この仕事は人のニーズの上に成り立っているため、システムの専門的知識だけでは行き詰まります。システムは手段に過ぎません。現場の生産性を高め、利用者のニーズを満たせるシステムを提供するために、膨大なコミュニケーションを取り調整を重ねていくことが大変です。何度も見直しのプロセスを経て完成に漕ぎつけるまで長時間労働を余儀なくされることもあります。

しかし、この仕事は顧客の業務にも精通するチャンスが有り、システム開発のための論理的思考力が養われ、やりがいを感じられます。辛いことも多々ありますが、この仕事を選択して良かったと思います。

50代SEの体験談

プロジェクト完成の喜びをかみしめるSE

業務システムのSE

こたろう(52歳)


私は20年以上の間、自治体の業務システムのSEとして働いてきました。SEの仕事は長時間勤務の多い過酷な仕事です。

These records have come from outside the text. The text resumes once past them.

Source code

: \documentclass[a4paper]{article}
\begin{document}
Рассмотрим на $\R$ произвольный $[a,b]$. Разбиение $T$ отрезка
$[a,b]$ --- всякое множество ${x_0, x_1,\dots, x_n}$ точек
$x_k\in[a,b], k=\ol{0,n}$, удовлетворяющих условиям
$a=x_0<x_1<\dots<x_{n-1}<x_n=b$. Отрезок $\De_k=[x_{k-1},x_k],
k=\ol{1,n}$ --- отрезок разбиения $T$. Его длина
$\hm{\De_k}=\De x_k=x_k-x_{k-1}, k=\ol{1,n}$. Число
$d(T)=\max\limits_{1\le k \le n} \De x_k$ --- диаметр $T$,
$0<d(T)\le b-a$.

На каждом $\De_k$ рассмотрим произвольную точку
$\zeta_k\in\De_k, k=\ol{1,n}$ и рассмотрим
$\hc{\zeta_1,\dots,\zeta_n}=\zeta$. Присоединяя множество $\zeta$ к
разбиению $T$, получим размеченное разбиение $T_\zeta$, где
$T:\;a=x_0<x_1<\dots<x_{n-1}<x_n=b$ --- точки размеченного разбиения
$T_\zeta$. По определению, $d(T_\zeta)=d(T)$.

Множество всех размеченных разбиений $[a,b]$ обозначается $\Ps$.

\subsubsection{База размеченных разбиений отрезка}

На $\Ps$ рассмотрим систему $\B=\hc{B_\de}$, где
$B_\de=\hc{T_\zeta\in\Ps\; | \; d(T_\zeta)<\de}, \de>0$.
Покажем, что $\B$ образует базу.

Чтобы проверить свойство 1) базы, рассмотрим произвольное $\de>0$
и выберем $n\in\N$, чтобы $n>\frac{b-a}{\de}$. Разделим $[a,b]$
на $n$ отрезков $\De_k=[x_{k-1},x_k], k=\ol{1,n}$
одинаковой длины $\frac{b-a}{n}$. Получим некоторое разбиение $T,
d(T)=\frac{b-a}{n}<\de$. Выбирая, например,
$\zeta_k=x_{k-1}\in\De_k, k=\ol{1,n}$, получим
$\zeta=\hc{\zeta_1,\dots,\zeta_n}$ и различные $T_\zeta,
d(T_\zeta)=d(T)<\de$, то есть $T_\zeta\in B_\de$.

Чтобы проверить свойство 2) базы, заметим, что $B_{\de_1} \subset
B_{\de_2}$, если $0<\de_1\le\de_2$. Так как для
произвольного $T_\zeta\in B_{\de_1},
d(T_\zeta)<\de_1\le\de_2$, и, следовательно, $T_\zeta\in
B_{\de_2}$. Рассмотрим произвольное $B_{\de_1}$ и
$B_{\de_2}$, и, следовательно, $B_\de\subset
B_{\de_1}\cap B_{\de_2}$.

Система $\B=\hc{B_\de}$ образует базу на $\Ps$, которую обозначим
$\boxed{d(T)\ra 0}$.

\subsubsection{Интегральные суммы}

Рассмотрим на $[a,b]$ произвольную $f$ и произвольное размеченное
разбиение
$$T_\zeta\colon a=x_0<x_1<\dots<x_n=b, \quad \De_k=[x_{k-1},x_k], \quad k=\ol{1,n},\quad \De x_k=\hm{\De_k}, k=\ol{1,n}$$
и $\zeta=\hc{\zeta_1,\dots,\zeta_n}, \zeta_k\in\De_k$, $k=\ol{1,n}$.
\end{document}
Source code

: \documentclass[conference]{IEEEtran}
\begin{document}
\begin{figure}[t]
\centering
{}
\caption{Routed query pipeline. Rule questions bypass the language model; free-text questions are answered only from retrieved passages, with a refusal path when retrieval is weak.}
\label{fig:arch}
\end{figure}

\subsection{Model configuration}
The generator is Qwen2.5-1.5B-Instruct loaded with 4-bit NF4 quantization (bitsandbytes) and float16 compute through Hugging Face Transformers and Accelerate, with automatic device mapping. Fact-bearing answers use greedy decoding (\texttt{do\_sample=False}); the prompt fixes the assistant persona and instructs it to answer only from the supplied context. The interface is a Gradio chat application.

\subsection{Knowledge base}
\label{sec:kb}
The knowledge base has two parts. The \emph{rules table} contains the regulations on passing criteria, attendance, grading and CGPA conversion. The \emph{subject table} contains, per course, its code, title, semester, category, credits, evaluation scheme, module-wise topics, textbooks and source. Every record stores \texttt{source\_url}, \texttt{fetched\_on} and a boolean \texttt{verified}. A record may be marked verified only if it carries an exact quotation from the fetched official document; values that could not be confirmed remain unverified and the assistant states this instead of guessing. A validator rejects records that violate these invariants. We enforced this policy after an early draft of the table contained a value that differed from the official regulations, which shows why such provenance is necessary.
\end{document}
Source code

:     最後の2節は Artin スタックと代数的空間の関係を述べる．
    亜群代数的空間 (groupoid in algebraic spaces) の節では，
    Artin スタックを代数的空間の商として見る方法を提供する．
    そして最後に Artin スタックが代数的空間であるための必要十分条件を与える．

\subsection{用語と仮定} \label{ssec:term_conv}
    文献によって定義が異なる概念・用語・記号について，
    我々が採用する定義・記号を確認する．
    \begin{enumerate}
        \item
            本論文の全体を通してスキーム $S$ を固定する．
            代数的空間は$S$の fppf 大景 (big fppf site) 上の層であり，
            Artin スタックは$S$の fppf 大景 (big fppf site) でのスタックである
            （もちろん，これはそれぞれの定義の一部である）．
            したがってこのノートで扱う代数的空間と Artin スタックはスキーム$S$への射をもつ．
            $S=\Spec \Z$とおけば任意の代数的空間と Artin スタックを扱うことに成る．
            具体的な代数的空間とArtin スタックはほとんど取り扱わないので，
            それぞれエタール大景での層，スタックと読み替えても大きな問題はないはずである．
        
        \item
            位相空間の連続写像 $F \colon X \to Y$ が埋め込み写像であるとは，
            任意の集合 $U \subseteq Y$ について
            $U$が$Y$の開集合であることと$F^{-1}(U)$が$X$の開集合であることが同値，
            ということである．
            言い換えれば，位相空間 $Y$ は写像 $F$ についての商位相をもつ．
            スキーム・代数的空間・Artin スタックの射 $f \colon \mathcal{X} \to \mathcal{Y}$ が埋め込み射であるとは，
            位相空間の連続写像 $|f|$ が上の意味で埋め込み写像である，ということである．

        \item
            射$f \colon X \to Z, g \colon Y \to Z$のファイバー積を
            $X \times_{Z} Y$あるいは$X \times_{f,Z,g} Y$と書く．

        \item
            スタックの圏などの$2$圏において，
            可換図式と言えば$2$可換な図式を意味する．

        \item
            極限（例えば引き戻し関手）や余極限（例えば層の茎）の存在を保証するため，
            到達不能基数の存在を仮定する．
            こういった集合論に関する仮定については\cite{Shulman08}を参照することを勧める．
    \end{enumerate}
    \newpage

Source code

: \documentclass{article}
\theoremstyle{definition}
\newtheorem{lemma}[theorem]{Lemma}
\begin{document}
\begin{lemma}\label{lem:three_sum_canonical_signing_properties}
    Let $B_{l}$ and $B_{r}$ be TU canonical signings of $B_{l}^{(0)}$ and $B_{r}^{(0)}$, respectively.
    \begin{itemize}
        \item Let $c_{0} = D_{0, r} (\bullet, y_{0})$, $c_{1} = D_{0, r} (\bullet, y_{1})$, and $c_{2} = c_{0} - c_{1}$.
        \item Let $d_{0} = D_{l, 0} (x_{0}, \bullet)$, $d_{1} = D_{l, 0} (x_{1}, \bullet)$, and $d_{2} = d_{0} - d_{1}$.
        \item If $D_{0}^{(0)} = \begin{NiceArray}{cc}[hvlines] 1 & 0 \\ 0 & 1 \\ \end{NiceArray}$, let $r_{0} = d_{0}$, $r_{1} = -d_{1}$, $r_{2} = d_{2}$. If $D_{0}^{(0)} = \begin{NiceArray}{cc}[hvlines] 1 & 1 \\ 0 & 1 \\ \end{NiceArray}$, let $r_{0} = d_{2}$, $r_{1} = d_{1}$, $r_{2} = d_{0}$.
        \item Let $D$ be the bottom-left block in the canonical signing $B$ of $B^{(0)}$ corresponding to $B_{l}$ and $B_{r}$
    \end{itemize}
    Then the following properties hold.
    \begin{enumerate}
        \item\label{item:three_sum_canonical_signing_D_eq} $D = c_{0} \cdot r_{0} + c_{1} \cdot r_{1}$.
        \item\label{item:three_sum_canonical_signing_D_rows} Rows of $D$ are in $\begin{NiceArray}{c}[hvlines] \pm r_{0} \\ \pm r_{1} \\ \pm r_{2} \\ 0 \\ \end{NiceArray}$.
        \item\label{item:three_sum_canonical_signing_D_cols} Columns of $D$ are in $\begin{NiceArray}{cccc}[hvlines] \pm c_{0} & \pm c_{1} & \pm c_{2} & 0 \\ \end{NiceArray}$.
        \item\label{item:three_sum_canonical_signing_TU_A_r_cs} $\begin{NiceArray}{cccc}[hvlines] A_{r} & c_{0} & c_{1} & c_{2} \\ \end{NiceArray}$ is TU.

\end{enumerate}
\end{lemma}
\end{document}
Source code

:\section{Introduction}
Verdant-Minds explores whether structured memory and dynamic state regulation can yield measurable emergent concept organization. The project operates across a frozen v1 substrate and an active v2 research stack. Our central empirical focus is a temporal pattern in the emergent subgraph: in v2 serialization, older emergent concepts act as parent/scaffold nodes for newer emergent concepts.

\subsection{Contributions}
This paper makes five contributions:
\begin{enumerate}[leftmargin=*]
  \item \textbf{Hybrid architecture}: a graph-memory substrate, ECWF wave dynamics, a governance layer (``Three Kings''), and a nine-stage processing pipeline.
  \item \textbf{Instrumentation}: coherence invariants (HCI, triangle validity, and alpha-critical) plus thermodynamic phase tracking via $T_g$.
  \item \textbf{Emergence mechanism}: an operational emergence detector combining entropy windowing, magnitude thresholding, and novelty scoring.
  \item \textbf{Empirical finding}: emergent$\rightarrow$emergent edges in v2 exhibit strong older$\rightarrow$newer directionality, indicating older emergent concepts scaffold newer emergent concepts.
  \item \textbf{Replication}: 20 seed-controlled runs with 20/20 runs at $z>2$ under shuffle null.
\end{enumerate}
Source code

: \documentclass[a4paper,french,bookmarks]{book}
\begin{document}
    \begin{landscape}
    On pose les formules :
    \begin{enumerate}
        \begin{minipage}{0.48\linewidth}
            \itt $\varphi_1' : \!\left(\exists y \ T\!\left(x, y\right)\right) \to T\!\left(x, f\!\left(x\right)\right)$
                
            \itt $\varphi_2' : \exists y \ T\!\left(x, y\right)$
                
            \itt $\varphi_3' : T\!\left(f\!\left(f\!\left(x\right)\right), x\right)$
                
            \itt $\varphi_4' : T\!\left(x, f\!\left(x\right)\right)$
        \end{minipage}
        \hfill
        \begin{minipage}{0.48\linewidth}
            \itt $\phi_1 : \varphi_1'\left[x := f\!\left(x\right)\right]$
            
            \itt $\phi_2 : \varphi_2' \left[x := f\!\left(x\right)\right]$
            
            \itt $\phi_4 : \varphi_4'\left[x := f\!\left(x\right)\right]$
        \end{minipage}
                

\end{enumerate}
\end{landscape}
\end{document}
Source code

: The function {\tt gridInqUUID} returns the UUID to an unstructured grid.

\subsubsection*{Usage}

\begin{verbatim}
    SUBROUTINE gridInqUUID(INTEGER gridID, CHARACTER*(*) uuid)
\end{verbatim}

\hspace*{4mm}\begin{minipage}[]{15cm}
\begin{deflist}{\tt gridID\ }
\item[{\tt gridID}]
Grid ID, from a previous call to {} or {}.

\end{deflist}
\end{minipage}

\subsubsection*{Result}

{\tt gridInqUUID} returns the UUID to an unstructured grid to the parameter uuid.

通常の勤務時間は9:00~17:20ですが、17:20の定時で帰れることはまず少ないです。忙しい時期には毎日終電になることが2~3ヵ月間続くこともザラですし、残業が100時間を超えることもあります。

仕事内容は顧客の要件を設計書にまとめ、作成した設計書を基にプログラムを作成し、更に作成したプログラムをテストし、合格すれば顧客に納品する事です。

大変なのは、テレビの様な形のある製品と違い、ソフトウェアは形がなく自由に変更ができる為、顧客の要求に応えると、その分システムが複雑になり、不具合(BUG)が混入してしまい、仕様と違う動きをしてしまう事です。そのBUGを発見する為に、長時間をかけて、たくさんケースのテストをするのですが、これが大変です。納品した後、BUGで障害が発生すると窓口で受け付けられない、飛行機が飛ばない等の社会的に大きな影響が出ます。

その分大変ですが、成功すると社会に大きな貢献ができることは自分にとって大きな誇りとなります。

SEの仕事内容はさまざまなスキルの向上につながる

SEの仕事内容をこなすには日々の勉強が不可欠です。システム開発における専門的な知識はもちろんのこと、チームとして働く上での強調性も磨かれます。
過酷な仕事ではあるものの、自身の成長につながる仕事でもあることは間違いありません。SEという仕事が具体的にどういうものなのかよくわからないという方は、自分の働き方を見つめ直す際に今回ご紹介した体験談をぜひ参考にしてみてください。